Charlotte Jackson: hey, i can't find that note you gave me last night when i was sleeping...?

Ding.

Teddy Orion: it wasn't that big of a deal, don't worry about it

Don't worry about it? What did he say?  It could have been anything!

Ding.

Teddy Orion: do you want to come over for our friday night sleepover @ my house

Her fingers flew on her screen as she shoved her glasses on her nose.

Charlotte Jackson: sign me up :-)

Charlotte pulled up jean shorts and slipped into a cat t-shirt and made her way downstairs to her daily bowl of cereal.  When she sat down at the dining room table, her parents were there as well, her father with a newspaper covering his face.  Skylar and Spencer were whispering at the end of the table, and Lucas was making poptarts in the kitchen.

"So, Charlotte," her mother began, stopping Charlie just short of putting the cereal in her mouth. "How was Comic Con with your little friends?"

"Good," she replied, finally taking a bite. 

"Make any summer plans? How was the pool? Was there a breakfast bar?"

"Mhm," she responded, shrugging.

Skylar was glancing at Charlotte strangely, in almost a pained way. The silence was strained.

Her father suddenly put down the newspaper, his thin-framed reading glasses still on his face. "Charlotte . . . "

"Yeah, what's up?" she asked, gulping down another bite.

Her parents exchanged worried glances, and Skylar excused herself (Spencer following).

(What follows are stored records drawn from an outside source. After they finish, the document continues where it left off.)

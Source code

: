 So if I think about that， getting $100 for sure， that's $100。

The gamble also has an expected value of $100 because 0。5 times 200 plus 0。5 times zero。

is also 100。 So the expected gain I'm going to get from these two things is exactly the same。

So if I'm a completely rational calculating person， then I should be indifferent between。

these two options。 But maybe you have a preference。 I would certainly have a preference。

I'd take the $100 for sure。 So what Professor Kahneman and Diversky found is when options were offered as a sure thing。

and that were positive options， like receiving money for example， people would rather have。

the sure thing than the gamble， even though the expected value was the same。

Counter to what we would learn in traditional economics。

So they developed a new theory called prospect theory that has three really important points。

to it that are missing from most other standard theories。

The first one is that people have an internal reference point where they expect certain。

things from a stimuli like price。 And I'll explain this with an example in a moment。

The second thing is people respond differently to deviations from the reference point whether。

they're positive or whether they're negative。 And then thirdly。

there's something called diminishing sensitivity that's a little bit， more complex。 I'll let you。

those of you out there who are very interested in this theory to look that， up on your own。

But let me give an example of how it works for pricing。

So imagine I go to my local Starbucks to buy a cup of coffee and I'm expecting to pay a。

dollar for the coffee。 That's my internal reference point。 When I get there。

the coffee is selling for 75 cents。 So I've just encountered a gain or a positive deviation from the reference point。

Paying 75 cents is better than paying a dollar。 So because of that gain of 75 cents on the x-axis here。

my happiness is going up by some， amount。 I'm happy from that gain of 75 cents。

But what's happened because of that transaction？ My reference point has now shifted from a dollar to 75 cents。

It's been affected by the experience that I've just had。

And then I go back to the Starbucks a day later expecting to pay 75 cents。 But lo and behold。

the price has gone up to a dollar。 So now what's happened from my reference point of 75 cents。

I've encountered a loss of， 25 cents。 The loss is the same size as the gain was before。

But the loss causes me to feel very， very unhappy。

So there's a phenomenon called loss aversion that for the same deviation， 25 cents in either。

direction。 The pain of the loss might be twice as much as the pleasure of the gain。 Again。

"Well . . . " he stated, folding up his reading glasses.  "It's Hazel."

Charlotte's heart stopped.  The looks on her parent's faces did not comfort her at all.  She was being drowned, run over, crushed like a crunchy leaf in autumn. She had heard nothing from or about Hazel for days, weeks.  "What? Wh-what do you mean? Did you find her? Is she alive? Is she okay? I-I don't understand—"

Her father pushed a crumpled, folded up letter towards Charlotte, and her mother's lips were pressed into a thin line.

"This is for you."

•|•|•

Theodore's house felt as if it were an old teacher she had loved, one she visited so rarely but knew so well.  She knew all of the rooms and twists and turns and every cabinet and drawer.